28 Comments For This Post I'd Love to Hear Yours!

  1. Natalia says:

    I’m afraid of 12 inch cocks.

  2. Marvo says:

    Chuck – I like the juice ones as well, along with the coffee stuff. So it disappoints me more that this didn’t taste halfway decent.

    Red Icculus – Drinking the 16-ounce cans caused my blood pressure in increase, so I cut back. Imagine if I was looking at internet porn, drinking a 16-ounce energy drink, and licking salt at the same time. My heart would explode in me.

    Rhawb – Most things with Steven Seagal suck except for that time he was killed in the movie Executive Decision.

    Karen – Nope, not made in China, but if it was, I’d probably be suing Wal-Mart right now.

    sir jorge – I recommend you don’t.

    Nevis – I’ll admit that I also like the song. I have it on my iPod, along with Talk Dirty To Me.

    SheRa – Drink the whole thing in one sitting will probably be bad. Nursing it throughout the day…not so bad.

    Brian Lutz – I passed by Totem Lake Mall on Black Friday and saw how empty the parking lot was. Sad.

    Doodoolicious – A 1 rating is reserved for products that taste like fluids exchanged at a GWAR concert.

    Red Icculus – I don’t think I deserve those points because I think I can associate scary porn cock with almost anything.

  3. Marvo says:

    Shannon – Either death or being even more annoying than I already am.

    Kay – So it is the motion of the ocean!

    Susu – My mind is constantly in the gutter. I giggle when I pick up chicken breasts.

    stephanie – Flesh-eating zombies would explain the empty parking lot.

    Bikerbabeee – I think I would totally love being in an Anthrax mosh pit with you…unless you enjoy clotheslining people.

    demondoll – As long the milk is skim milk and the cookie is organic.

    liz – Just to let you know, I’m using my laptop’s microphone to record the audio and I recorded that at 3AM hyped up with this energy drink.

    Andy – Fuck!
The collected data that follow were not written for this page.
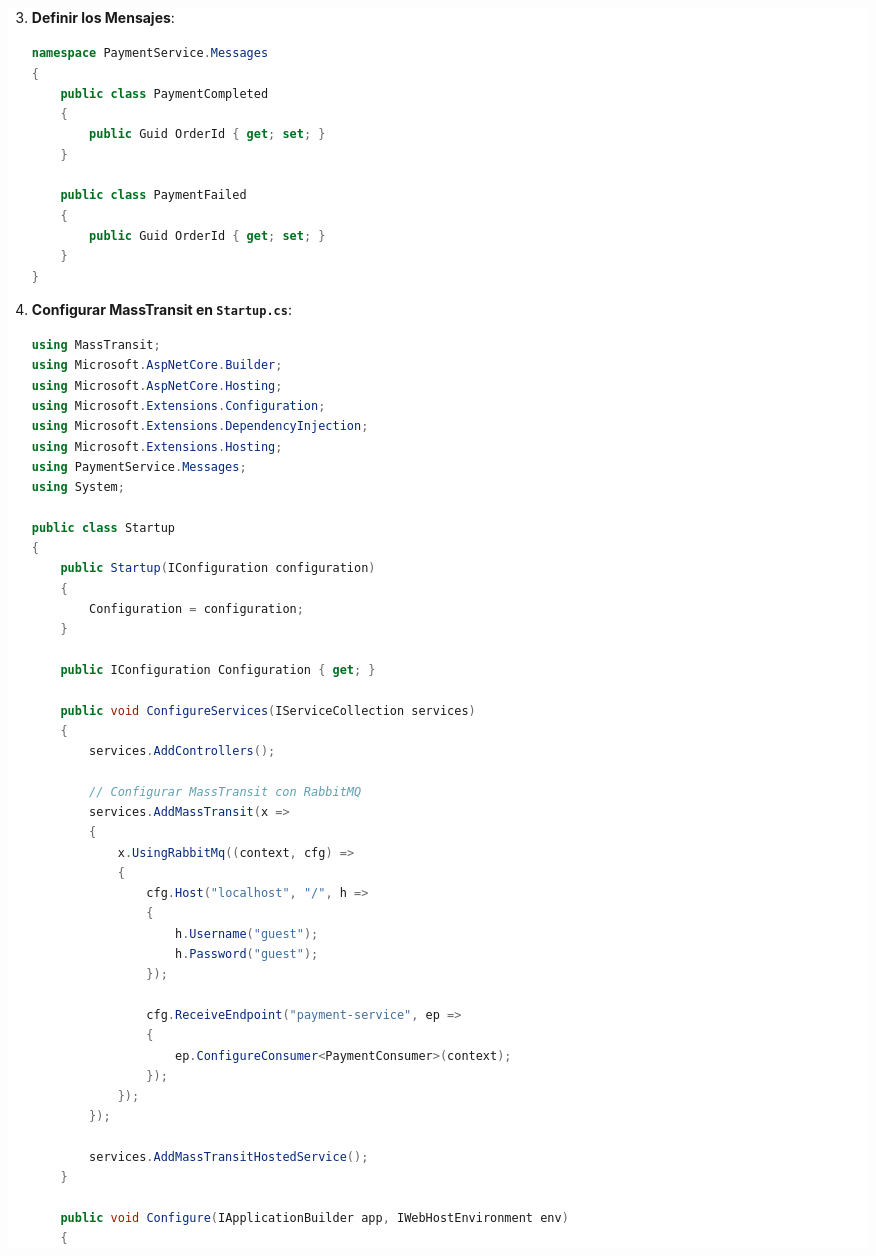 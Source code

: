 3. **Definir los Mensajes**:

   ```csharp
   namespace PaymentService.Messages
   {
       public class PaymentCompleted
       {
           public Guid OrderId { get; set; }
       }

       public class PaymentFailed
       {
           public Guid OrderId { get; set; }
       }
   }
   ```

4. **Configurar MassTransit en `Startup.cs`**:

   ```csharp
   using MassTransit;
   using Microsoft.AspNetCore.Builder;
   using Microsoft.AspNetCore.Hosting;
   using Microsoft.Extensions.Configuration;
   using Microsoft.Extensions.DependencyInjection;
   using Microsoft.Extensions.Hosting;
   using PaymentService.Messages;
   using System;

   public class Startup
   {
       public Startup(IConfiguration configuration)
       {
           Configuration = configuration;
       }

       public IConfiguration Configuration { get; }

       public void ConfigureServices(IServiceCollection services)
       {
           services.AddControllers();

           // Configurar MassTransit con RabbitMQ
           services.AddMassTransit(x =>
           {
               x.UsingRabbitMq((context, cfg) =>
               {
                   cfg.Host("localhost", "/", h =>
                   {
                       h.Username("guest");
                       h.Password("guest");
                   });

                   cfg.ReceiveEndpoint("payment-service", ep =>
                   {
                       ep.ConfigureConsumer<PaymentConsumer>(context);
                   });
               });
           });

           services.AddMassTransitHostedService();
       }

       public void Configure(IApplicationBuilder app, IWebHostEnvironment env)
       {
   ```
I meant milligrams. I changed it. I think an energy drink with 180 grams of sodium should be called Salty Dog.

    Natalia – Me too. Okay, maybe it’s just a little jealousy.

  4. Alex says:

    While I was AT LEAST able to get some comparable products when I was living in Japan, now, I’m just shit out of luck. I mean, where am I going to find this MONSTER drink that you speak of? Certainly not over here. And I see you have a contributor now, too. I still remember winning one of your contests when you started this damn blog! And now look at you! :) Oh, Marvo. your writing never ceases to amaze…and make me shoot fluids out my nose.

  5. Alisha says:

    I have never tried that specific monster drink, but they do have the 32oz Monster BFC {big fucking can} in regular and sugar free, which I *have* had. It is delicious and incites quite the stare.

  6. laura m says:

    did you get waxed yet?

  7. Nevis says:

    Yeah, did you wax your chest, yet? Inquiring minds demand PICTURES!!!!! We need Marvo-porn.

  8. Marvo says:

    Alex – Thanks Alex! I know, TIB has grown from an awkward, shy little boy to an awkward, weird, medicated young man.

    Alisha – I’ve seen the BFC, but I figure since it’s just regular Monster there’s really no reason to pick it up. I’m waiting for the RBFC.

    laura m – You sure do have a one track mind. :-)

    Nevis – Oh, NO ONE needs or wants Marvo porn, unless you don’t value your eyes.